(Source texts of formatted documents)

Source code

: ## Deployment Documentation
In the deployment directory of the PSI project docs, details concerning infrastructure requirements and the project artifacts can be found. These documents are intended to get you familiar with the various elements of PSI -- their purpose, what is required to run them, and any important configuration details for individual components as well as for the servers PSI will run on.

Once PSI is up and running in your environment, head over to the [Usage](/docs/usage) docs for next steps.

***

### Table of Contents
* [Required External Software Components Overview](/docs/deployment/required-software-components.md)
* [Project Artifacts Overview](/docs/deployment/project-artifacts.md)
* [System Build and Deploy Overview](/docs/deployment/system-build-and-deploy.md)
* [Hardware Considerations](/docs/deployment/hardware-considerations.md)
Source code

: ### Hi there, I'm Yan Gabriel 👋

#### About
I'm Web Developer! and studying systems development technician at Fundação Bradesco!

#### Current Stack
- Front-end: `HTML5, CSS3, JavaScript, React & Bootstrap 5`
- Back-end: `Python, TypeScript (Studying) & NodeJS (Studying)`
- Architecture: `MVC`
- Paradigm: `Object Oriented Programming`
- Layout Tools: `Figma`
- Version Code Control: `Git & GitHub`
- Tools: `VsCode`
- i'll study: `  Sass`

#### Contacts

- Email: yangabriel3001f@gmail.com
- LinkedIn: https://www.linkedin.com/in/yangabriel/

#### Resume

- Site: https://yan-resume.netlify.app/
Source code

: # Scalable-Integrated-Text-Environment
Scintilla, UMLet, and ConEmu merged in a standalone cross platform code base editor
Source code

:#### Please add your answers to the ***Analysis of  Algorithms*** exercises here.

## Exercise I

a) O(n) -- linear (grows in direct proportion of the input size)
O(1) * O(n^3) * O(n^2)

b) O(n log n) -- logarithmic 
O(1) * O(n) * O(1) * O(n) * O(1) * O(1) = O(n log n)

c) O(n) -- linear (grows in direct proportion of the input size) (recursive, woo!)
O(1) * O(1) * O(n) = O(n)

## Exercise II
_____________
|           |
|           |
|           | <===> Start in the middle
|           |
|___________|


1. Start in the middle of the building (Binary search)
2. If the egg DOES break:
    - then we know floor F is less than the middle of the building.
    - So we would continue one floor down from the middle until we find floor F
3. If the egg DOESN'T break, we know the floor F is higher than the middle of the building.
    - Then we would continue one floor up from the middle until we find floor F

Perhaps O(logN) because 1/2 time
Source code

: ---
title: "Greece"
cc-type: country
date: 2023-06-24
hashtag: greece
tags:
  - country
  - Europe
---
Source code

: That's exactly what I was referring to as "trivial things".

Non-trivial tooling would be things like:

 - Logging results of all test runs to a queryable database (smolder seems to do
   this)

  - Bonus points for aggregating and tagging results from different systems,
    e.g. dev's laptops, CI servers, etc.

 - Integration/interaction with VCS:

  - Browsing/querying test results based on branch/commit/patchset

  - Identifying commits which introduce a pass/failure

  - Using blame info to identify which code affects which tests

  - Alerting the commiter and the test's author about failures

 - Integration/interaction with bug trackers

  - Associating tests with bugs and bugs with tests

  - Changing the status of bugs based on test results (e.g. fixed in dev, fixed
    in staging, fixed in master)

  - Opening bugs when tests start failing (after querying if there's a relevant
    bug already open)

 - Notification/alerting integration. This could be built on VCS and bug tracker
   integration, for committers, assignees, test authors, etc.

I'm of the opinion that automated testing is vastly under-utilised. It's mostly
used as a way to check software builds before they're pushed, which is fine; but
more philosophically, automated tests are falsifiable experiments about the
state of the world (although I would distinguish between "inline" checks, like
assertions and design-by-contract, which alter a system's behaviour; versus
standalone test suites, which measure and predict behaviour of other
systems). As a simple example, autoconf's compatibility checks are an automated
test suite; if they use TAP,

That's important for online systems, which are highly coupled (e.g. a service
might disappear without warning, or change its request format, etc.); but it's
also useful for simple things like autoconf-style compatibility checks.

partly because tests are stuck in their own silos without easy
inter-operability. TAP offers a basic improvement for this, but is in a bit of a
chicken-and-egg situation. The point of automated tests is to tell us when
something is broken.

Problem: For this exercise, output exactly the lines above from the line with "1. Start in" to the line with "assertions and design-by-contract, which", counting both, and leave out the rest.

Completed task:
1. Start in the middle of the building (Binary search)
2. If the egg DOES break:
    - then we know floor F is less than the middle of the building.
    - So we would continue one floor down from the middle until we find floor F
3. If the egg DOESN'T break, we know the floor F is higher than the middle of the building.
    - Then we would continue one floor up from the middle until we find floor F

Perhaps O(logN) because 1/2 time
Source code

: ---
title: "Greece"
cc-type: country
date: 2023-06-24
hashtag: greece
tags:
  - country
  - Europe
---
Source code

: That's exactly what I was referring to as "trivial things".

Non-trivial tooling would be things like:

 - Logging results of all test runs to a queryable database (smolder seems to do
   this)

  - Bonus points for aggregating and tagging results from different systems,
    e.g. dev's laptops, CI servers, etc.

 - Integration/interaction with VCS:

  - Browsing/querying test results based on branch/commit/patchset

  - Identifying commits which introduce a pass/failure

  - Using blame info to identify which code affects which tests

  - Alerting the commiter and the test's author about failures

 - Integration/interaction with bug trackers

  - Associating tests with bugs and bugs with tests

  - Changing the status of bugs based on test results (e.g. fixed in dev, fixed
    in staging, fixed in master)

  - Opening bugs when tests start failing (after querying if there's a relevant
    bug already open)

 - Notification/alerting integration. This could be built on VCS and bug tracker
   integration, for committers, assignees, test authors, etc.

I'm of the opinion that automated testing is vastly under-utilised. It's mostly
used as a way to check software builds before they're pushed, which is fine; but
more philosophically, automated tests are falsifiable experiments about the
state of the world (although I would distinguish between "inline" checks, like
assertions and design-by-contract, which alter a system's behaviour; versus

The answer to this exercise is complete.